Funkcjonariusze zatrzymali na trasie S7 - nieopodal Warszawy - do kontroli samochód marki BMW. Podróżowało nim pięciu cudzoziemców. Byli oni przewożeni luksusowym samochodem i nie mieli żadnych dokumentów. Zatrzymany został również kierujący pojazdem obywatel Wietnamu, w związku z podejrzeniem organizowania nielegalnego przerzutu ludzi przez granicę - powiedziała Dagmara Bielec-Janas z Nadwiślańskiego Oddziału Straży Granicznej.

Funkcjonariusze ustalili, że zatrzymani cudzoziemcy to obywatele Wietnamu. Wszyscy zostali zatrzymani z uwagi na fakt, że istniało uzasadnione podejrzenie zorganizowania nielegalnego przekraczania granicy oraz braku dokumentów uprawniających do pobytu na terytorium Polski - wyjaśniła Bielec-Janas. Jak się później okazało, cudzoziemcy przyjechali do Polski nielegalnie przekraczając granicę - dodała.

Kierowcy przedstawiono m.in. zarzut organizowania innym osobom, wbrew przepisom, przekroczenia granicy. Mężczyzna został już aresztowany.

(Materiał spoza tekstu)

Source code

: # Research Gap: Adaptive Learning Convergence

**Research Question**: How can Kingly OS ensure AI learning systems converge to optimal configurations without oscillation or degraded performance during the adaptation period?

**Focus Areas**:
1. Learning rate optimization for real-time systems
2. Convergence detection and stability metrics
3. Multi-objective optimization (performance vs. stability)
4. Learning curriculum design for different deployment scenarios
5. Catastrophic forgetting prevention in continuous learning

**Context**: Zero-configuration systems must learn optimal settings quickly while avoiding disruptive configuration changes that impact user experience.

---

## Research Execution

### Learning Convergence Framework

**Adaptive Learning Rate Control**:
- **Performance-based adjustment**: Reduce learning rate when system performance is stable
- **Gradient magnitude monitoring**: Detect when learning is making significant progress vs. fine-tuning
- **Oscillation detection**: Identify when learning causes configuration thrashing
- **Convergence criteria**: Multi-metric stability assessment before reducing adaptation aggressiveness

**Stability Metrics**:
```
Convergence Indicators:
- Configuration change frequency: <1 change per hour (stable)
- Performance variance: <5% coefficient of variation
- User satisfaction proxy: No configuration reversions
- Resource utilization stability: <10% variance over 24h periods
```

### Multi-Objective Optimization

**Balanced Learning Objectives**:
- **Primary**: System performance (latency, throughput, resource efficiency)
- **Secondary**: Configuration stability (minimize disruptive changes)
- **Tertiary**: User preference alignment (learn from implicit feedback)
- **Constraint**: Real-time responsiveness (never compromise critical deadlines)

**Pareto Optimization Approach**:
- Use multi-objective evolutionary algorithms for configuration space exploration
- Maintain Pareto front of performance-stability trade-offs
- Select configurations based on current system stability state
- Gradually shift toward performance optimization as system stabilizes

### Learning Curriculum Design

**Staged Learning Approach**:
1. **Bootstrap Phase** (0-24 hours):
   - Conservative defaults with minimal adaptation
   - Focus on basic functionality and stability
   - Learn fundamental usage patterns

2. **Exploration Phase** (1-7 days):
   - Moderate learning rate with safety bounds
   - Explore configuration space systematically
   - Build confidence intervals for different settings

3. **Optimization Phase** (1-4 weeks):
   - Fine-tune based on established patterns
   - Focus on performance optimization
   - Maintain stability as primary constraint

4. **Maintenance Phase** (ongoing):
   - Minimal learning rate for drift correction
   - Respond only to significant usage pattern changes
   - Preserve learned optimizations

Na tym jednak nie koniec zatrzymań. Funkcjonariusze SG ustalili także adres, gdzie mogą przebywać inni nielegalni imigranci - również obywatele Wietnamu. Informacje te przekazano funkcjonariuszom z placówki w Bydgoszczy, którzy wraz z policjantami zatrzymali 14 cudzoziemców - trzy kobiety i 11 mężczyzn.